Featuring 10 core ingredients, this creamy vegan pasta is a total umami bomb with cremini mushrooms, miso, Tamari, shallots & garlic. Ready in about 1 hour.
Elevate your next vegan dinner with this creamy vegan pasta idea. It starts with vegan mushroom duxelles–a simple stovetop method that involves cooking down finely diced mushrooms. As the mushrooms slowly cook with shallots, garlic, and thyme, their umami flavour gets more pronounced and they become tender, lush, and paté-like. Once you add some non-dairy creamer, miso, and Tamari, you get the most savoury and velvety sauce! It’s a simple but elegant vegan pasta recipe with about 10 key ingredients. I love to finish each silky bowlful with vegan parmesan and peppery chopped parsley.





This is a truly scrumptious pasta that’s perfect cozy nights. I love using Garafalo’s mafalda corta pasta shape because the little ruffles soak up the plush sauce quite well. You can easily make this easy vegan pasta gluten-free by swapping in your favourite gluten-free pasta. I’m partial to Jovial’s GF mafalda for this recipe. Most dry pasta you can buy these days is naturally vegan, made with flour and water. Of course, I always recommend double checking the label though.
The inspiration for this recipe:
- Mushroom duxelles is used as a stuffing, base of a sauce, or as a garnish in French cuisine.
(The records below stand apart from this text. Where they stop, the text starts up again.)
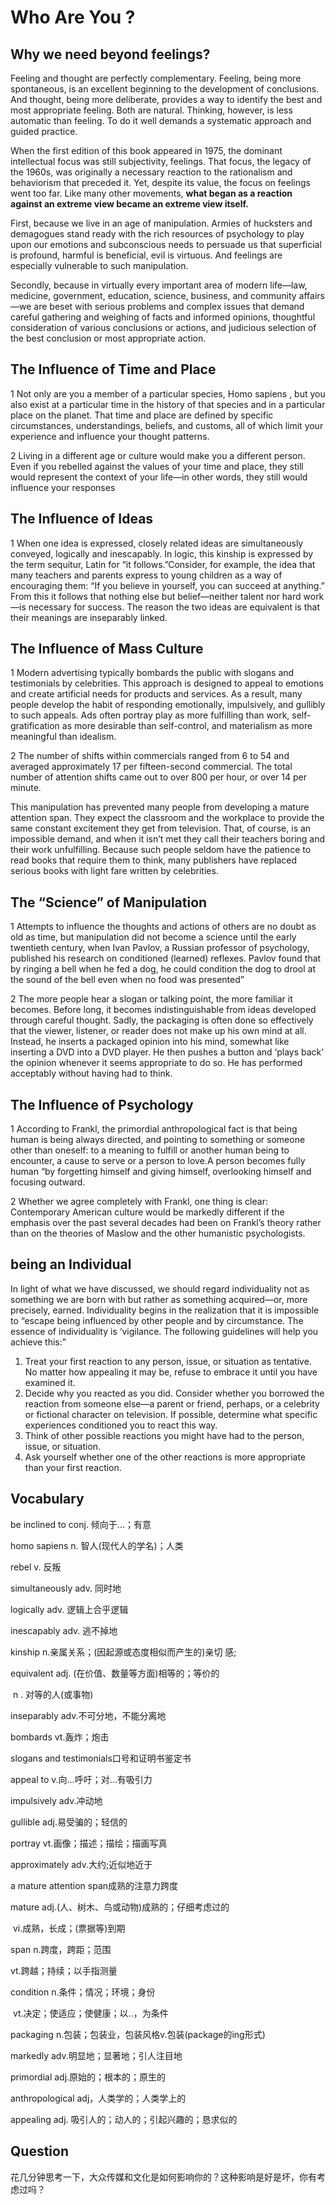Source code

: # Who Are You ?

## **Why we need beyond feelings?**

Feeling and thought are perfectly complementary. Feeling, being more spontaneous, is an excellent beginning to the development of conclusions. And thought, being more deliberate, provides a way to identify the best and most appropriate feeling. Both are natural. Thinking, however, is less automatic than feeling. To do it well demands a systematic approach and guided practice.

When the first edition of this book appeared in 1975, the dominant intellectual focus was still subjectivity, feelings. That focus, the legacy of the 1960s, was originally a necessary reaction to the rationalism and behaviorism that preceded it. Yet, despite its value, the focus on feelings went too far. Like many other movements, **what began as a reaction against an extreme view became an extreme view itself.**

First, because we live in an age of manipulation. Armies of hucksters and demagogues stand ready with the rich resources of psychology to play upon our emotions and subconscious needs to persuade us that superficial is profound, harmful is beneficial, evil is virtuous. And feelings are especially vulnerable to such manipulation.

Secondly, because in virtually every important area of modern life—law, medicine, government, education, science, business, and community affairs—we are beset with serious problems and complex issues that demand careful gathering and weighing of facts and informed opinions, thoughtful consideration of various conclusions or actions, and judicious selection of the best conclusion or most appropriate action.

## The Influence of Time and Place

1 Not only are you a member of a particular species, Homo sapiens , but you also exist at a particular time in the history of that species and in a particular place on the planet. That time and place are defined by specific circumstances, understandings, beliefs, and customs, all of which limit your experience and influence your thought patterns.

2 Living in a different age or culture would make you a different person. Even if you rebelled against the values of your time and place, they still would represent the context of your life—in other words, they still would influence your responses

## The Influence of Ideas

1 When one idea is expressed, closely related ideas are simultaneously conveyed, logically and inescapably. In logic, this kinship is expressed by the term sequitur, Latin for “it follows.”Consider, for example, the idea that many teachers and parents express to young children as a way of encouraging them: “If you believe in yourself, you can succeed at anything.” From this it follows that nothing else but belief—neither talent nor hard work—is necessary for success. The reason the two ideas are equivalent is that their meanings are inseparably linked.

## The Influence of Mass Culture

1 Modern advertising typically bombards the public with slogans and testimonials by celebrities. This approach is designed to appeal to emotions and create artificial needs for products and services. As a result, many people develop the habit of responding emotionally, impulsively, and gullibly to such appeals. Ads often portray play as more fulfilling than work, self-gratification as more desirable than self-control, and materialism as more meaningful than idealism.

2 The number of shifts within commercials ranged from 6 to 54 and averaged approximately 17 per fifteen-second commercial. The total number of attention shifts came out to over 800 per hour, or over 14 per minute.

This manipulation has prevented many people from developing a mature attention span. They expect the classroom and the workplace to provide the same constant excitement they get from television. That, of course, is an impossible demand, and when it isn’t met they call their teachers boring and their work unfulfilling. Because such people seldom have the patience to read books that require them to think, many publishers have replaced serious books with light fare written by celebrities.

## The “Science” of Manipulation

1 Attempts to influence the thoughts and actions of others are no doubt as old as time, but manipulation did not become a science until the early twentieth century, when Ivan Pavlov, a Russian professor of psychology, published his research on conditioned (learned) reflexes. Pavlov found that by ringing a bell when he fed a dog, he could condition the dog to drool at the sound of the bell even when no food was presented”

2 The more people hear a slogan or talking point, the more familiar it becomes. Before long, it becomes indistinguishable from ideas developed through careful thought. Sadly, the packaging is often done so effectively that the viewer, listener, or reader does not make up his own mind at all. Instead, he inserts a packaged opinion into his mind, somewhat like inserting a DVD into a DVD player. He then pushes a button and ‘plays back’ the opinion whenever it seems appropriate to do so. He has performed acceptably without having had to think.

## The Influence of Psychology

1 According to Frankl, the primordial anthropological fact is that being human is being always directed, and pointing to something or someone other than oneself: to a meaning to fulfill or another human being to encounter, a cause to serve or a person to love.A person becomes fully human “by forgetting himself and giving himself, overlooking himself and focusing outward.

2  Whether we agree completely with Frankl, one thing is clear: Contemporary American culture would be markedly different if the emphasis over the past several decades had been on Frankl’s theory rather than on the theories of Maslow and the other humanistic psychologists.

## being an Individual

In light of what we have discussed, we should regard individuality not as something we are born with but rather as something acquired—or, more precisely, earned. Individuality begins in the realization that it is impossible to “escape being influenced by other people and by circumstance. The essence of individuality is ‘vigilance. The following guidelines will help you achieve this:”



1. Treat your first reaction to any person, issue, or situation as tentative. No matter how appealing it may be, refuse to embrace it until you have examined it.
2. Decide why you reacted as you did. Consider whether you borrowed the reaction from someone else—a parent or friend, perhaps, or a celebrity or fictional character on television. If possible, determine what specific experiences conditioned you to react this way.
3. Think of other possible reactions you might have had to the person, issue, or situation.
4. Ask yourself whether one of the other reactions is more appropriate than your first reaction.


## Vocabulary

be inclined to    conj.  倾向于...；有意

homo sapiens    n.     智人(现代人的学名)；人类

rebel     v.     反叛

simultaneously  adv.     同时地

logically      adv.      逻辑上合乎逻辑

inescapably    adv.     逃不掉地

kinship n.亲属关系；(因起源或态度相似而产生的)亲切 感;

equivalent   adj.  (在价值、数量等方面)相等的；等价的 

​                     n .  对等的人(或事物)

inseparably adv.不可分地，不能分离地

bombards vt.轰炸；炮击

slogans and testimonials口号和证明书鉴定书

appeal to  v.向...呼吁；对...有吸引力

impulsively adv.冲动地

gullible adj.易受骗的；轻信的

portray vt.画像；描述；描绘；描画写真

approximately adv.大约;近似地近于

 a mature attention span成熟的注意力跨度

mature adj.(人、树木、鸟或动物)成熟的；仔细考虑过的

​           vi.成熟，长成；(票据等)到期

span n.跨度，跨距；范围

vt.跨越；持续；以手指测量

condition n.条件；情况；环境；身份

​               vt.决定；使适应；使健康；以..，为条件

packaging n.包装；包装业，包装风格v.包装(package的ing形式)

markedly adv.明显地；显著地；引人注目地

primordial adj.原始的；根本的；原生的

anthropological adj，人类学的；人类学上的

appealing adj. 吸引人的；动人的；引起兴趣的；恳求似的

## Question

花几分钟思考一下，大众传媒和文化是如何影响你的？这种影响是好是坏，你有考虑过吗？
It is named after the marquis d’Uxelles. At its traditional core, the dish is a mixture of finely minced mushrooms and shallots sautéed in butter with herbs. The mushrooms are cooked until they have sufficiently dried out.
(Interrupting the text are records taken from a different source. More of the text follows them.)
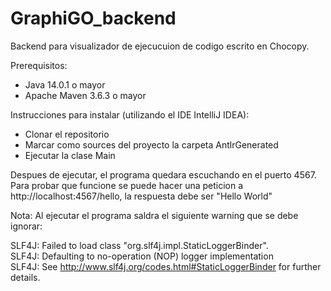 # GraphiGO_backend
Backend para visualizador de ejecucuion de codigo escrito en Chocopy.

Prerequisitos:
- Java 14.0.1 o mayor
- Apache Maven 3.6.3 o mayor

Instrucciones para instalar (utilizando el IDE IntelliJ IDEA):

- Clonar el repositorio
- Marcar como sources del proyecto la carpeta AntlrGenerated
- Ejecutar la clase Main


Despues de ejecutar, el programa quedara escuchando en el puerto 4567.
Para probar que funcione se puede hacer una peticion a http://localhost:4567/hello,
la respuesta debe ser "Hello World"

Nota: Al ejecutar el programa saldra el siguiente warning que se debe ignorar:

SLF4J: Failed to load class "org.slf4j.impl.StaticLoggerBinder".   
SLF4J: Defaulting to no-operation (NOP) logger implementation          
SLF4J: See http://www.slf4j.org/codes.html#StaticLoggerBinder for further details.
- Mushroom duxelles is most commonly associated with beef wellington (where it is used as a stuffing) or as an appetizer spread for crostini/toasts.
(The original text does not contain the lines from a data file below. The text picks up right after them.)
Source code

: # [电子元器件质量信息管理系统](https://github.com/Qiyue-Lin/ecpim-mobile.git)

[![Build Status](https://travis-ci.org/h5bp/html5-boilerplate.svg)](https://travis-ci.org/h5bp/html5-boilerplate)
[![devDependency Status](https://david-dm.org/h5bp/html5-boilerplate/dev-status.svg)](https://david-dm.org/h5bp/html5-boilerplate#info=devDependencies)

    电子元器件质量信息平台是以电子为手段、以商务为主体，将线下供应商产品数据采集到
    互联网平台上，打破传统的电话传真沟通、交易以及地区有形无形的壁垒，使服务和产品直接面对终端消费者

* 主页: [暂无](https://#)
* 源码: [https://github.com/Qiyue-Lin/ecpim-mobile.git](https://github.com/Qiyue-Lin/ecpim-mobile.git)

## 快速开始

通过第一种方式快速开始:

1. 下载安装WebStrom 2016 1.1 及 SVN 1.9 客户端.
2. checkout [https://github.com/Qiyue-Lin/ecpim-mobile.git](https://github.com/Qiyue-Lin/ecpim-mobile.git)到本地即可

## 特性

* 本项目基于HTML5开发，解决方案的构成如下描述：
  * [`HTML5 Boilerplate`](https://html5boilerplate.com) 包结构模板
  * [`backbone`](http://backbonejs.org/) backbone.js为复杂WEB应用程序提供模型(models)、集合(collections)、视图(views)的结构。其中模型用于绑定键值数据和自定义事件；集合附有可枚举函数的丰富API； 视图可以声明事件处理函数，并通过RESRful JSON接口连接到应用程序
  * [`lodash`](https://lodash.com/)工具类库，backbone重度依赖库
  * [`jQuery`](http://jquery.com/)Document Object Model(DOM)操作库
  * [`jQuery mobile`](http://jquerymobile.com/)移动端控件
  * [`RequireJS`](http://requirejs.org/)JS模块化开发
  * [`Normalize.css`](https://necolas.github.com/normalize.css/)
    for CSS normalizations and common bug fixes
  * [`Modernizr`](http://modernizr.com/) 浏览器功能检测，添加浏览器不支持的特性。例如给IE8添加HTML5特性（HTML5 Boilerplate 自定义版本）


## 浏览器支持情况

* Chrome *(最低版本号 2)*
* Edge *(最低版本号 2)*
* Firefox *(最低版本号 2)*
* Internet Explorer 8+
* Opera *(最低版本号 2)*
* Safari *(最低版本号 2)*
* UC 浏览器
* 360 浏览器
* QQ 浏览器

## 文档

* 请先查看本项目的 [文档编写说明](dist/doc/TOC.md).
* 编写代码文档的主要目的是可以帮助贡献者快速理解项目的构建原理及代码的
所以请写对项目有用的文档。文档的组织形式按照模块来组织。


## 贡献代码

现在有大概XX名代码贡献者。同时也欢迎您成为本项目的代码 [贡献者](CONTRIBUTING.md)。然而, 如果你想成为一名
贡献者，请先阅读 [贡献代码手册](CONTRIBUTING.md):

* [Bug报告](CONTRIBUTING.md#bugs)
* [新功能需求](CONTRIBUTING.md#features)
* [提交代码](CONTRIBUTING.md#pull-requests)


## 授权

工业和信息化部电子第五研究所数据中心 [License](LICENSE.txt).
- In a recent issue of Cook’s Illustrated, I saw that Erica Turner used duxelles as the base of a pasta sauce and thought that this was just brilliant! This is my vegan take with some extra umami enhancers and other goodies added.
I chop the mushrooms up fine in the food processor, which takes about 1 minute. These get cooked down slowly until they become dark and paté-like, which takes about 20 minutes. While that’s happening, you can cook your pasta and dissolve a spoonful of salty miso in a bit of hot water. This addition brings incredible depth to the final dish! Pour in a big splash of unsweetened non-dairy creamer and stir the rich sauce all together.
Tamari brings another layer of depth to the sauce. I brighten everything up with sherry vinegar and chopped parsley. Serving this vegan pasta dish with this shaved arugula fennel salad would be a lovely pairing!